# Transformer

### Imports

In [2]:
import os
import numpy as np
import matplotlib.pyplot as plt

import torch
import torch.nn as nn
import torch.nn.functional as F
import torch.optim as optim

from einops import rearrange

import pytorch_lightning as pl
pl.seed_everything(42)

Seed set to 42


42

### Multi-head attention

In [3]:
class MultiHeadAttention(nn.Module):

    def __init__(self, n_head, d_model, d_k, d_v):
        super().__init__()
        self.n_head = n_head
        self.d_k = d_k

        self.wq = nn.Linear(d_model, n_head * d_k)
        self.wk = nn.Linear(d_model, n_head * d_k)
        self.wv = nn.Linear(d_model, n_head * d_v)

        self.linear = nn.Linear(n_head * d_v, d_model)  

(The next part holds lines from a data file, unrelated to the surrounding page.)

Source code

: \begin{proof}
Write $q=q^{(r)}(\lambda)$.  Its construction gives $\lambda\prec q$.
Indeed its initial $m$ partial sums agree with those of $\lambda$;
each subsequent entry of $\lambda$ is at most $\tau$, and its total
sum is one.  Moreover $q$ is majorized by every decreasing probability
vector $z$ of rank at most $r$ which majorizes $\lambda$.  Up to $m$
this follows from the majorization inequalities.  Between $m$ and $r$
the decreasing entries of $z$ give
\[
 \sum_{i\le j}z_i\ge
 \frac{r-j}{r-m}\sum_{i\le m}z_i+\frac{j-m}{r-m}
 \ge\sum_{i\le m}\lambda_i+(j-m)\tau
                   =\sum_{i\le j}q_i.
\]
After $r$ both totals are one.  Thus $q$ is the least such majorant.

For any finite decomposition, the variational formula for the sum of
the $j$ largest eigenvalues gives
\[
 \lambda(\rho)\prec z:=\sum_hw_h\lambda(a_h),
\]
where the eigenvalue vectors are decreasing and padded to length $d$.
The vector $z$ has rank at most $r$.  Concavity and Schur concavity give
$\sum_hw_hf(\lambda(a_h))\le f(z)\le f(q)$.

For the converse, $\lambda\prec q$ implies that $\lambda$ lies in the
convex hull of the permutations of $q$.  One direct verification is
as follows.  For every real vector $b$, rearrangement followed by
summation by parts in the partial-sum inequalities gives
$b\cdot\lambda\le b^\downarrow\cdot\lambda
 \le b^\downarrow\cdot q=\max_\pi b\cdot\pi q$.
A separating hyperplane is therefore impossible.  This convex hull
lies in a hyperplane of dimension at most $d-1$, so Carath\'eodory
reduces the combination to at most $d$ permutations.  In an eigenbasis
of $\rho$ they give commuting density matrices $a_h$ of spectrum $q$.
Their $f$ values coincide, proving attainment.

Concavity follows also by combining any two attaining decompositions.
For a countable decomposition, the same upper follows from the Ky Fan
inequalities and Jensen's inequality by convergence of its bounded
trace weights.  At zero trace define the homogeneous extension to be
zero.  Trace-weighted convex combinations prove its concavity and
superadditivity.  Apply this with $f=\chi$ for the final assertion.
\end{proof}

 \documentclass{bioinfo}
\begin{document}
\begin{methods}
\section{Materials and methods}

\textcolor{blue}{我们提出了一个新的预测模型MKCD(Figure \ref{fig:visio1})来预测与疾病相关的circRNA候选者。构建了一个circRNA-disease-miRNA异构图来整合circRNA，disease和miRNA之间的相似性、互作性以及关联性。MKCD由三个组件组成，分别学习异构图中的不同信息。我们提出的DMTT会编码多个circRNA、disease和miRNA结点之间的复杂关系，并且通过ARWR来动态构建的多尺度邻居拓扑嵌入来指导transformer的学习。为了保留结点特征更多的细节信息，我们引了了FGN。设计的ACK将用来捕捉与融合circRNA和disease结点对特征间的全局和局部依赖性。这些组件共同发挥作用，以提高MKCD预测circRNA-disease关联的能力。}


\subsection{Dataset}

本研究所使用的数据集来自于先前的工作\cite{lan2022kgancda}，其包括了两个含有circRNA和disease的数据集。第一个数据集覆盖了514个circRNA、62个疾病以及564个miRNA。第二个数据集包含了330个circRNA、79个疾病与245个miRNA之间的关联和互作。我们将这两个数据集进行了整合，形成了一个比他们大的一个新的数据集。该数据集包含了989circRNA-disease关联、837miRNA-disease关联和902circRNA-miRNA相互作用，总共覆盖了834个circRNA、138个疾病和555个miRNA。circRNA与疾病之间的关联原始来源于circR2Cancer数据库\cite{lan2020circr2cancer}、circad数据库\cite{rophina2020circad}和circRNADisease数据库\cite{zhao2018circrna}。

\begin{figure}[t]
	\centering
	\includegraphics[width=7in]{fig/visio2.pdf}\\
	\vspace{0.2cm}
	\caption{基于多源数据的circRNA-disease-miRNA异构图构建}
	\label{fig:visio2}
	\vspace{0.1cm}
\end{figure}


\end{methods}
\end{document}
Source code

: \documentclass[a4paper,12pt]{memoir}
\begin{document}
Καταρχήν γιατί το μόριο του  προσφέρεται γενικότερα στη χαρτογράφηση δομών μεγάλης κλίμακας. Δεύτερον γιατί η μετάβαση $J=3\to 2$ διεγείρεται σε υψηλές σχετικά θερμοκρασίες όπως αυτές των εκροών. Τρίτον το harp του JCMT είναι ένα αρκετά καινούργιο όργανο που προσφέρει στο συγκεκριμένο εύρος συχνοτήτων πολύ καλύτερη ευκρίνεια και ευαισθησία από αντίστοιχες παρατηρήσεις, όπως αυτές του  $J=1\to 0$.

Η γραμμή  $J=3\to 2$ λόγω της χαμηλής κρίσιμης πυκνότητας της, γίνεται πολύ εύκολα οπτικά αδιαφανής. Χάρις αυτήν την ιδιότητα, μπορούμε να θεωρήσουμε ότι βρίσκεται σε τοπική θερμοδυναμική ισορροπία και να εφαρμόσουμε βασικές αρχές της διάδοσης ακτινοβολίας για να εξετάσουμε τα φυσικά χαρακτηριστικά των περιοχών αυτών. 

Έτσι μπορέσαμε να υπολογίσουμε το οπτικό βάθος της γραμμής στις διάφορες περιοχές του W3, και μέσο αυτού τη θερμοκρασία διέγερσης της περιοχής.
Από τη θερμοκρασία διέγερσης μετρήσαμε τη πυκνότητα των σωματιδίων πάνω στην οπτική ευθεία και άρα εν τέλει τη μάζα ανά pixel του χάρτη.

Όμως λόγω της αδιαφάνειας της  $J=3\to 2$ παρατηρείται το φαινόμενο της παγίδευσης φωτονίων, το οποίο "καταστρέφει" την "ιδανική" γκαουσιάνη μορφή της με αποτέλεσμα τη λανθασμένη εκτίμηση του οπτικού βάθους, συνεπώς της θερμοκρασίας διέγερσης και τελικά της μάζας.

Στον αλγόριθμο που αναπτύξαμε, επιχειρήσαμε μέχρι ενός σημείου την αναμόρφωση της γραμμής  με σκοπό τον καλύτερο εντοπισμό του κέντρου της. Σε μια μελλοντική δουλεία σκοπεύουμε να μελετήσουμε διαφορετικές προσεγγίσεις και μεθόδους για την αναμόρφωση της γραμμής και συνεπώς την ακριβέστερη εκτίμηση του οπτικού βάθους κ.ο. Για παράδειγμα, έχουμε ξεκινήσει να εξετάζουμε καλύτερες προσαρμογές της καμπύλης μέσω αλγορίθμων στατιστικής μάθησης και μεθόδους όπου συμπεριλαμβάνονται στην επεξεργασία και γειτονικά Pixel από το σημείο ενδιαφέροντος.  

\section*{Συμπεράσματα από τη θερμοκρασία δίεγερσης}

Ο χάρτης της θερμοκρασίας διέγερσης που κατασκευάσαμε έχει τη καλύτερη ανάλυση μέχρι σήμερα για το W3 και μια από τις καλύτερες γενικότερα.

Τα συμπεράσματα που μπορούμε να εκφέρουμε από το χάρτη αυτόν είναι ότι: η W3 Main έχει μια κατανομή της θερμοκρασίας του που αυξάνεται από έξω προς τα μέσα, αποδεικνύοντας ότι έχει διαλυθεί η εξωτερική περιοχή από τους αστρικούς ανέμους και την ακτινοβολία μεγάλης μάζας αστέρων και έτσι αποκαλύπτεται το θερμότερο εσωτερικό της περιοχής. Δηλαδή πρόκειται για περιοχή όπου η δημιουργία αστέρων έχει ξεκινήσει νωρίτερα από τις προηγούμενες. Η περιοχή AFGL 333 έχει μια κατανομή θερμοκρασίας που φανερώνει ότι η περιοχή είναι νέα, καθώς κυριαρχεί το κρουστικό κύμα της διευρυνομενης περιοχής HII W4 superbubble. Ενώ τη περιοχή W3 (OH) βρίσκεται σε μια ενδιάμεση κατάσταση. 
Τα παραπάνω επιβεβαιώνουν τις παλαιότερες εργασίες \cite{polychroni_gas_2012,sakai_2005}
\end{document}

    def forward(self, q, k, v, mask=None):
        q = rearrange(self.wq(q), 'b t (h k) -> b h t k', h=self.n_head)    
        k = rearrange(self.wk(k), 'b s (h k) -> b h s k', h=self.n_head)
        v = rearrange(self.wv(v), 'b s (h v) -> b h s v', h=self.n_head)
        attn = torch.einsum('bhtk, bhsk -> bhts', q, k) / np.sqrt(self.d_k)
        if mask is not None:
            attn = attn.masked_fill(mask==0, -np.inf)
        attn = F.softmax(attn, dim=3)
        out = torch.einsum('bhts, bhsv -> bhtv', attn, v)
        out = rearrange(out, 'b h t v -> b t (h v)')
        out = self.linear(out)
        return out, attn

### Encoder block

In [4]:
class EncoderBlock(nn.Module):

    def __init__(self, n_head, d_model, d_k, d_v, d_ff, dropout_prob=0.0):
        super().__init__()
        self.attn = MultiHeadAttention(n_head, d_model, d_k, d_v)
        self.ln1 = nn.LayerNorm(d_model)
        self.ln2 = nn.LayerNorm(d_model)
        self.dropout = nn.Dropout(dropout_prob)
        self.mlp = nn.Sequential(
            nn.Linear(d_model, d_ff),
            nn.Dropout(dropout_prob),
            nn.ReLU(),
            nn.Linear(d_ff, d_model)
        )

    def forward(self, x, mask=None):
        attn_out, _ = self.attn(x, x, x, mask)
        x = self.ln1(x + self.dropout(attn_out))

        mlp_out = self.mlp(x)
        x = self.ln2(x + self.dropout(mlp_out))

        return x


### Transformer encoder

In [15]:
class TransformerEncoder(nn.Module):

    def __init__(self, n_enc_blocks, **enc_block_kwargs):
        super().__init__()
        self.blocks = nn.ModuleList(
            [EncoderBlock(**enc_block_kwargs) \
                for _ in range(n_enc_blocks)]
            )

    def forward(self, x, mask=None):
        for block in self.blocks:
            x = block(x, mask)
        return x

    def get_attn_maps(self, x, mask=None):
        attn_maps = []
        for block in self.blocks:
            _, attn_map = block.attn(x, x, x, mask)
            attn_maps.append(attn_map)
            x = block(x, mask)
        return attn_maps

### Positional encoding

In [14]:
class PositionalEncoding(nn.Module):

    def __init__(self, d_model, max_len=5000):
        super().__init__()

        pe = torch.zeros(max_len, d_model)
        position = rearrange(torch.arange(0, max_len, dtype=torch.float), 'i -> i 1')
        div_term = torch.exp(torch.arange(0, d_model, 2).float() * (-np.log(10000.0) / d_model))
        pe[:, 0::2] = torch.sin(position * div_term)
        pe[:, 1::2] = torch.cos(position * div_term)
        pe = rearrange(pe, 'max_len d_model -> 1 max_len d_model')
        self.register_buffer('pe', pe, persistent=False)

    def forward(self, x):
        return x + self.pe[:, :x.size(1)]